Records follow. Print exactly the lines from the one that has "#**USAGE:**" through the one that has "to save/update product)", inclusive, and omit the pictures.
*** Block opens ***
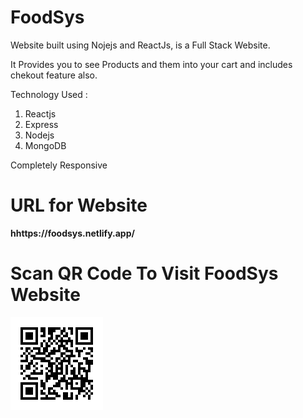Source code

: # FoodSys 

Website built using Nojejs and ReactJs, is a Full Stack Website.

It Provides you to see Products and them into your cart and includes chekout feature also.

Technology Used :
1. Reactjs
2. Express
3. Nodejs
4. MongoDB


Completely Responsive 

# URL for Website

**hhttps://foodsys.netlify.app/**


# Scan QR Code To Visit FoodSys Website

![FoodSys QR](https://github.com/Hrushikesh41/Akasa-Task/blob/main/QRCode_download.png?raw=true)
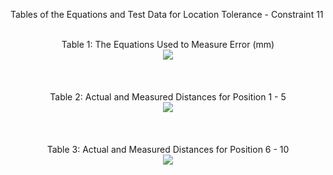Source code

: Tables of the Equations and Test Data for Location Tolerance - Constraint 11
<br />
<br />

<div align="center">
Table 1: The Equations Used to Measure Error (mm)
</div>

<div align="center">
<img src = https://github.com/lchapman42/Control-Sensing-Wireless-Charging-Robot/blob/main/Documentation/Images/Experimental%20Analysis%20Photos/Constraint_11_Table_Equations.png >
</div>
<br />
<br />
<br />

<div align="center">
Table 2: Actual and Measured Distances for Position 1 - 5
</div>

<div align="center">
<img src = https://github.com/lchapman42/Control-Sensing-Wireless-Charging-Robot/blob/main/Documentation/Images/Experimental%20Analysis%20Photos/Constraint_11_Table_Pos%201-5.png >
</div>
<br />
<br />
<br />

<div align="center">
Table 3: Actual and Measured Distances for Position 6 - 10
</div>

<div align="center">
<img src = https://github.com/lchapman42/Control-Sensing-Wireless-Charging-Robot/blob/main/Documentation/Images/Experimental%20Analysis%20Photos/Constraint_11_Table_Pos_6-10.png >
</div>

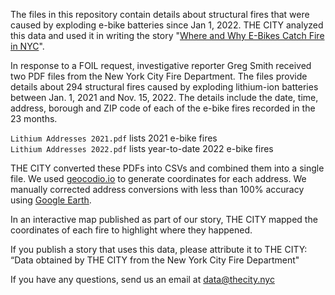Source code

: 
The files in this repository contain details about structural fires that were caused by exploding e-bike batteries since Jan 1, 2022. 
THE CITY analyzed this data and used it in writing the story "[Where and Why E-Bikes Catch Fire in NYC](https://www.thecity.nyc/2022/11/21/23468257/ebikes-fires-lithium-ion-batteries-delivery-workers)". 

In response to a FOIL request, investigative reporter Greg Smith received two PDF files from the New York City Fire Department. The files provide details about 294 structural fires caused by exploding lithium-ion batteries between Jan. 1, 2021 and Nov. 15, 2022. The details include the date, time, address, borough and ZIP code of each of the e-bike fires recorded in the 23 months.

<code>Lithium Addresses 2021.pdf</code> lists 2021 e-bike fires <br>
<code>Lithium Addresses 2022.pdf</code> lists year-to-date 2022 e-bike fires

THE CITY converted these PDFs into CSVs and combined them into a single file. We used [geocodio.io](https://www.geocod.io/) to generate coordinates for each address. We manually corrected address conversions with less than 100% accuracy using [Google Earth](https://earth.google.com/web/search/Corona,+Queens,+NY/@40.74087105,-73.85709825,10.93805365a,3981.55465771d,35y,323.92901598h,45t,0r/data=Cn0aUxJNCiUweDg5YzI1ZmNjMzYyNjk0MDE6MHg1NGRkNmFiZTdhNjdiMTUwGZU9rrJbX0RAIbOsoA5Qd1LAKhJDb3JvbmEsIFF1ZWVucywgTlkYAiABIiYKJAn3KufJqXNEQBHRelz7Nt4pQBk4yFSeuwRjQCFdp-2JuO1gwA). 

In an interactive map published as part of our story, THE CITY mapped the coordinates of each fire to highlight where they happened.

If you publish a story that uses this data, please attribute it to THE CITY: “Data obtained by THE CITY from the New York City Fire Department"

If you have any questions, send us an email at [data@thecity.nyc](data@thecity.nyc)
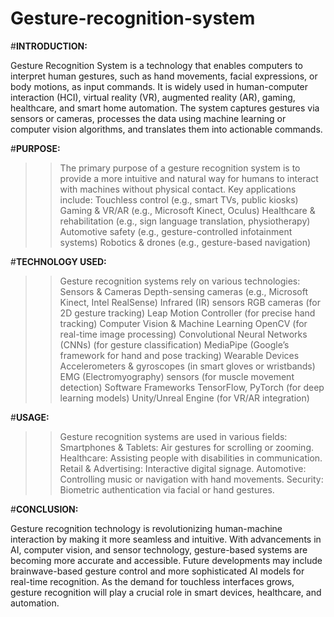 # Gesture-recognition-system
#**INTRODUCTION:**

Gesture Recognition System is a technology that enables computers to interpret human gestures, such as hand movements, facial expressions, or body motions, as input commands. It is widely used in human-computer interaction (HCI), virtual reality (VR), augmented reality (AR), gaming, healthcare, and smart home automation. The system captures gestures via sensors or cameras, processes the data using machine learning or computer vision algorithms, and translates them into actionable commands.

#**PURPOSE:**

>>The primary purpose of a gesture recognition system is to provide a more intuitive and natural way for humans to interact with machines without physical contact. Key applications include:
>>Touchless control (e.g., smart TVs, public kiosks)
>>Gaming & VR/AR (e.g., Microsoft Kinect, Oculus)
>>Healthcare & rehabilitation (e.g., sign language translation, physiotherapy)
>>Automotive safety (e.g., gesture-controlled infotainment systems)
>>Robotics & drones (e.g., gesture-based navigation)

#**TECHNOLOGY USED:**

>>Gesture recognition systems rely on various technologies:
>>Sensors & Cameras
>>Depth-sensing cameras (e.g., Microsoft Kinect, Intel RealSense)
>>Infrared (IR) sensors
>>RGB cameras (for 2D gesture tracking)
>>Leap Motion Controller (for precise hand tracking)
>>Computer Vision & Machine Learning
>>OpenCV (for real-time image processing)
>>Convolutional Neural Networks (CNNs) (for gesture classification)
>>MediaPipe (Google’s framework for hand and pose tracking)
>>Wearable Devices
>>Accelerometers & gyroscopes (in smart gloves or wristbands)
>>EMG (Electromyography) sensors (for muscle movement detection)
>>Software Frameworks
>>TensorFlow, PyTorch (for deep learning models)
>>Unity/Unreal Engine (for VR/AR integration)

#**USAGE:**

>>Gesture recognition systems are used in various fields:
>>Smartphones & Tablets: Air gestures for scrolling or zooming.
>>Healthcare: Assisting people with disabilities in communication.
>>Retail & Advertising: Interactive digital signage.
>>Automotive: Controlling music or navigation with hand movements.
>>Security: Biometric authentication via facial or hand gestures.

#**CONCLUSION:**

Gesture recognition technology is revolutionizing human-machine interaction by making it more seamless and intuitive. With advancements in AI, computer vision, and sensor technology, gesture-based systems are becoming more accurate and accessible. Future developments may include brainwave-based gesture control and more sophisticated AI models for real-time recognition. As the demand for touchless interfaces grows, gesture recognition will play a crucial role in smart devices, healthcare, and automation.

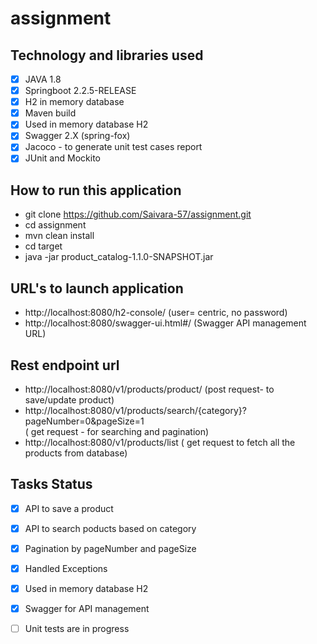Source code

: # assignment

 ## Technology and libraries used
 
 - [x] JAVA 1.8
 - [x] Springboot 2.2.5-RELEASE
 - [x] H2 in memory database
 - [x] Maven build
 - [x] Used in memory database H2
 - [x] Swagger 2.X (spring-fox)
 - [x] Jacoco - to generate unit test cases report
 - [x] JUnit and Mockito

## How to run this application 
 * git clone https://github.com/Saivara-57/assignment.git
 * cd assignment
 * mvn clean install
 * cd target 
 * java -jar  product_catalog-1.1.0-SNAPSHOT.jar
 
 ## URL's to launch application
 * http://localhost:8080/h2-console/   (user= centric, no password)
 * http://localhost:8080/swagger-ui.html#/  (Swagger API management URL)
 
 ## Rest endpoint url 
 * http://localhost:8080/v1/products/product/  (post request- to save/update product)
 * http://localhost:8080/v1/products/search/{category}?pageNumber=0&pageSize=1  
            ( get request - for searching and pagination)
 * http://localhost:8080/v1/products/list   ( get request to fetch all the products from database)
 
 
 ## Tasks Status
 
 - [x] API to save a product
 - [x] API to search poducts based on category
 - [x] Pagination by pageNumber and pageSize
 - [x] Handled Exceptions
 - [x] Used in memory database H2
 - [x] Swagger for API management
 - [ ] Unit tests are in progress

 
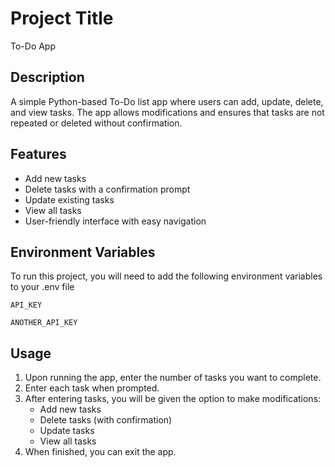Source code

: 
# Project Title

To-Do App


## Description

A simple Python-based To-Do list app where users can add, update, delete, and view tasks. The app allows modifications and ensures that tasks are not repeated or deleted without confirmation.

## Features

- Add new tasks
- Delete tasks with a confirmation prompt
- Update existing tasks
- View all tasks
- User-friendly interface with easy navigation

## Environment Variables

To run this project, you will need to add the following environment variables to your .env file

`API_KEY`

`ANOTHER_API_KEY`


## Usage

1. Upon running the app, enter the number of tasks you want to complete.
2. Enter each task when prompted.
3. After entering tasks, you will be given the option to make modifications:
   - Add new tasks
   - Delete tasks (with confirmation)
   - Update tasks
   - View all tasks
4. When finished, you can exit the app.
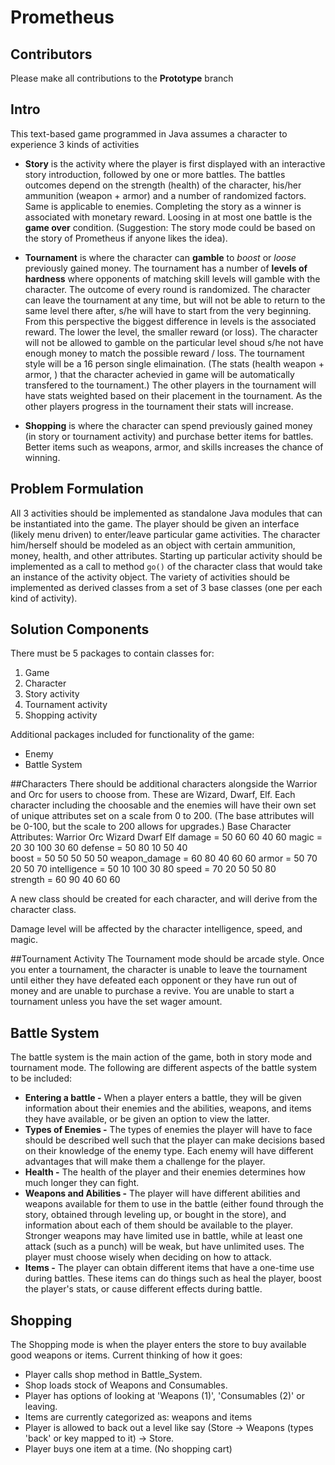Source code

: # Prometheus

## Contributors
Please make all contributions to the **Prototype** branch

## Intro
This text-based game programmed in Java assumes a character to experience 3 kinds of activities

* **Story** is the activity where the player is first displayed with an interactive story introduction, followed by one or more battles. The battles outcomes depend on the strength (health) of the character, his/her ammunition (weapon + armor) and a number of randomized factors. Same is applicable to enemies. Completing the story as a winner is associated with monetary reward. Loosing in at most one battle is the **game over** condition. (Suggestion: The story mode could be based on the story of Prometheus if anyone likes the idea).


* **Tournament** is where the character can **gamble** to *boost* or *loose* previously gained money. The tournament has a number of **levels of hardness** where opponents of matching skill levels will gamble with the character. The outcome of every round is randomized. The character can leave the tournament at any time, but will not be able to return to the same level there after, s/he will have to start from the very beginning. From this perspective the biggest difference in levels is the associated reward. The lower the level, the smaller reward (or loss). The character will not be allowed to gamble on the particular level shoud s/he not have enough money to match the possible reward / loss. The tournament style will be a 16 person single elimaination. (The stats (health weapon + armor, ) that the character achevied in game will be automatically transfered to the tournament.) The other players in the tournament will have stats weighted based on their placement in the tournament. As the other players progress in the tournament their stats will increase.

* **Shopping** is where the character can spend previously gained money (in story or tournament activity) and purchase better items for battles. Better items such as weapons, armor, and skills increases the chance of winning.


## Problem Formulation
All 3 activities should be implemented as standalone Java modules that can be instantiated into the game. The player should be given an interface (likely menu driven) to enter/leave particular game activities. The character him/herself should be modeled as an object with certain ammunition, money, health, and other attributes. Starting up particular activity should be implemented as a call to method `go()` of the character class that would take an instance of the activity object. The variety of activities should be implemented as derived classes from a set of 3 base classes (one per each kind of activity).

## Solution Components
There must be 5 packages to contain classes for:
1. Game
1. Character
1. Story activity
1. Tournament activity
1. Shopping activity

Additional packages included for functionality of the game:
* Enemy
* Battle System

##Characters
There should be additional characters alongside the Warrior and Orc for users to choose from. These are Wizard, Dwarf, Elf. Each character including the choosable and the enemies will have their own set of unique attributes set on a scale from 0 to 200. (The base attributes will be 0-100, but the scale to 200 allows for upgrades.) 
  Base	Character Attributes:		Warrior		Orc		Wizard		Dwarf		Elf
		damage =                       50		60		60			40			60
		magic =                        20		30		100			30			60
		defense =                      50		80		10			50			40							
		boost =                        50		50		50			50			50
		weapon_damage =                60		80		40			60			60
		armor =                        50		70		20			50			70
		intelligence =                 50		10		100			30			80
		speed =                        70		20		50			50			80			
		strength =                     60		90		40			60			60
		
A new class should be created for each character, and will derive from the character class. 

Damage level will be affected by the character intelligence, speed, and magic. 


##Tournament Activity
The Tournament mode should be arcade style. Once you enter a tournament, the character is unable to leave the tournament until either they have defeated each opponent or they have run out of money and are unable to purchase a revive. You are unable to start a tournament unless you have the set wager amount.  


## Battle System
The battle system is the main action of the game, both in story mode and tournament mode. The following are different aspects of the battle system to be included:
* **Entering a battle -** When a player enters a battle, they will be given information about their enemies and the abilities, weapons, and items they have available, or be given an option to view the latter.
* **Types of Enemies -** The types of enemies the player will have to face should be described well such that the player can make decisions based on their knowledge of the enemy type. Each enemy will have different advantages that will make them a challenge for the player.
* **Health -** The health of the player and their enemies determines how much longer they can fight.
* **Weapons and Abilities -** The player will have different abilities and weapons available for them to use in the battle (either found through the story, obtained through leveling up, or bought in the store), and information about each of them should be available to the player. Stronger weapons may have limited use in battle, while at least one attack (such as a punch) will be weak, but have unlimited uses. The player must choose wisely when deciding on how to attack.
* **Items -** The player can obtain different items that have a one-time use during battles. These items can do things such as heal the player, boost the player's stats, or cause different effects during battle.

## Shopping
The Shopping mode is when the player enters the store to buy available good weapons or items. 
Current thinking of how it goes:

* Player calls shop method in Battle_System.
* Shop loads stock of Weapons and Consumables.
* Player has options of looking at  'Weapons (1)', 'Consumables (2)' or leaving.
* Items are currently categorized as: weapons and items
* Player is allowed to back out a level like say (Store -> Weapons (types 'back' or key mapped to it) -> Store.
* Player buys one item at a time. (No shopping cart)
*** Block closes ***
• _Task answer_:
#**USAGE:**

>>Gesture recognition systems are used in various fields:
>>Smartphones & Tablets: Air gestures for scrolling or zooming.
>>Healthcare: Assisting people with disabilities in communication.
>>Retail & Advertising: Interactive digital signage.
>>Automotive: Controlling music or navigation with hand movements.
>>Security: Biometric authentication via facial or hand gestures.

#**CONCLUSION:**

Gesture recognition technology is revolutionizing human-machine interaction by making it more seamless and intuitive. With advancements in AI, computer vision, and sensor technology, gesture-based systems are becoming more accurate and accessible. Future developments may include brainwave-based gesture control and more sophisticated AI models for real-time recognition. As the demand for touchless interfaces grows, gesture recognition will play a crucial role in smart devices, healthcare, and automation.

Source code

: # assignment

 ## Technology and libraries used
 
 - [x] JAVA 1.8
 - [x] Springboot 2.2.5-RELEASE
 - [x] H2 in memory database
 - [x] Maven build
 - [x] Used in memory database H2
 - [x] Swagger 2.X (spring-fox)
 - [x] Jacoco - to generate unit test cases report
 - [x] JUnit and Mockito

## How to run this application 
 * git clone https://github.com/Saivara-57/assignment.git
 * cd assignment
 * mvn clean install
 * cd target 
 * java -jar  product_catalog-1.1.0-SNAPSHOT.jar
 
 ## URL's to launch application
 * http://localhost:8080/h2-console/   (user= centric, no password)
 * http://localhost:8080/swagger-ui.html#/  (Swagger API management URL)
 
 ## Rest endpoint url 
 * http://localhost:8080/v1/products/product/  (post request- to save/update product)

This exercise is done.